> _EXERCISE AIM_
Every line containing "eerste" should be copied out. Go through the entries and find them.

[[ MATERIAL SUPPLIED open ]]

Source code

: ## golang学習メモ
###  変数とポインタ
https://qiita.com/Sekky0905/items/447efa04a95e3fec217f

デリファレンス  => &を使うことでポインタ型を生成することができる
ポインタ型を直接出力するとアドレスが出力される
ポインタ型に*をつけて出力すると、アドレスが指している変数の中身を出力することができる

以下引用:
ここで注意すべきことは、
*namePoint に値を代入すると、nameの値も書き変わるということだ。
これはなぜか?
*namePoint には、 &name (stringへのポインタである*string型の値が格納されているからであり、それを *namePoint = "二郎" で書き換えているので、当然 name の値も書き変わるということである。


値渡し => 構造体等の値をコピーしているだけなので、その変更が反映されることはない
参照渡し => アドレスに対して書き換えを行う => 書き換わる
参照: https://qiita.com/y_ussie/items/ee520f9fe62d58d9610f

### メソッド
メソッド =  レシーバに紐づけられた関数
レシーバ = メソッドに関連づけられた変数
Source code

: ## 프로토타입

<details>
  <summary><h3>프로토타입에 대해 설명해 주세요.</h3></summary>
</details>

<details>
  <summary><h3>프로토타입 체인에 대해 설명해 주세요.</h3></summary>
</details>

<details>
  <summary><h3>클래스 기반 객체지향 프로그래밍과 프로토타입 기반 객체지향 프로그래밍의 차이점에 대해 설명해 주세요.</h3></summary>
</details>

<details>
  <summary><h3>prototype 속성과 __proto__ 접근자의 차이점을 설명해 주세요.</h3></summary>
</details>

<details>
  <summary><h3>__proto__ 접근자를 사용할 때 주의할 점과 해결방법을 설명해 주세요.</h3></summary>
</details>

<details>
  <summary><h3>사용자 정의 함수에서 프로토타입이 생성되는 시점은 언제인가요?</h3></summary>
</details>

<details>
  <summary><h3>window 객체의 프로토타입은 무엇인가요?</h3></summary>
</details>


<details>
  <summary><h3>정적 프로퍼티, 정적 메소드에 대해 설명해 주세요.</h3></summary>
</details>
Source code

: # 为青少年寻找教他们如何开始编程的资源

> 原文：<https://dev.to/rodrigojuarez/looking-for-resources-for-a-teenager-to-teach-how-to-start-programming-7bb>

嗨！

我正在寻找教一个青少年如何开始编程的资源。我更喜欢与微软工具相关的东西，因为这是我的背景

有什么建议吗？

[[ MATERIAL SUPPLIED closed ]]
[[ MATERIAL SUPPLIED open ]]

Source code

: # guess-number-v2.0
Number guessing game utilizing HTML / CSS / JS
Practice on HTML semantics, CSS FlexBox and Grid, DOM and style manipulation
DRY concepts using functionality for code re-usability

[[ MATERIAL SUPPLIED closed ]]
[[ MATERIAL SUPPLIED open ]]

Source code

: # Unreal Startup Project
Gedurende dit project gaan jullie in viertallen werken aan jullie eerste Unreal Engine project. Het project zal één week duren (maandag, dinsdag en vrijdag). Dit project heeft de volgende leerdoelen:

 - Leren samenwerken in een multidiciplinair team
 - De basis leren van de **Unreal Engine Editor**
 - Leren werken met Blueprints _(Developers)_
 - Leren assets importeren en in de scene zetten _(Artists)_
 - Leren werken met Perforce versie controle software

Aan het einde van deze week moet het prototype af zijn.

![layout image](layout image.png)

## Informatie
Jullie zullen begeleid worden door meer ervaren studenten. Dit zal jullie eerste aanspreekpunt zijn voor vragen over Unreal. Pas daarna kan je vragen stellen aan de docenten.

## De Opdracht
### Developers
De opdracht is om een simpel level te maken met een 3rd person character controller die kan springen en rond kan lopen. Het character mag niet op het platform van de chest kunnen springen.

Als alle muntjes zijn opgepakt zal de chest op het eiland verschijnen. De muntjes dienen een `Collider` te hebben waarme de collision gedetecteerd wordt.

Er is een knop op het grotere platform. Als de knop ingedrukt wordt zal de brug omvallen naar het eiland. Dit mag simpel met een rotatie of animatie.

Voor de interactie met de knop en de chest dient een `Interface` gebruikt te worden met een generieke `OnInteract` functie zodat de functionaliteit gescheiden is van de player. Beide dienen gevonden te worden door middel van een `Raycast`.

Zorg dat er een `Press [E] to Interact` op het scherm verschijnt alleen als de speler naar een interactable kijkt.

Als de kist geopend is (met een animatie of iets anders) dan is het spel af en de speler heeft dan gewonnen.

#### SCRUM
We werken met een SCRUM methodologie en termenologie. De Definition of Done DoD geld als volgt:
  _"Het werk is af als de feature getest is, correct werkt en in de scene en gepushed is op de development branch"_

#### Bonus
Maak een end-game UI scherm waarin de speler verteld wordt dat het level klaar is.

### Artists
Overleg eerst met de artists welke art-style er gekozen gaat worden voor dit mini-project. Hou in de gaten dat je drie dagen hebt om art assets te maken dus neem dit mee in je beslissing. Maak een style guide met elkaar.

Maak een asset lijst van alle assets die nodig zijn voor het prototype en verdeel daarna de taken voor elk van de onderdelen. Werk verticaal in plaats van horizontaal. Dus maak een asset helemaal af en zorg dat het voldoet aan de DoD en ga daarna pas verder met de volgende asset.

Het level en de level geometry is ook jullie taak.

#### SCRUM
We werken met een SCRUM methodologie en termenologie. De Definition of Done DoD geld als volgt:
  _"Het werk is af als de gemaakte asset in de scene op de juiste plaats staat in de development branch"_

[[ MATERIAL SUPPLIED closed ]]

> _PROBLEM SOLUTION_
Gedurende dit project gaan jullie in viertallen werken aan jullie eerste Unreal Engine project. Het project zal één week duren (maandag, dinsdag en vrijdag). Dit project heeft de volgende leerdoelen:
Jullie zullen begeleid worden door meer ervaren studenten. Dit zal jullie eerste aanspreekpunt zijn voor vragen over Unreal. Pas daarna kan je vragen stellen aan de docenten.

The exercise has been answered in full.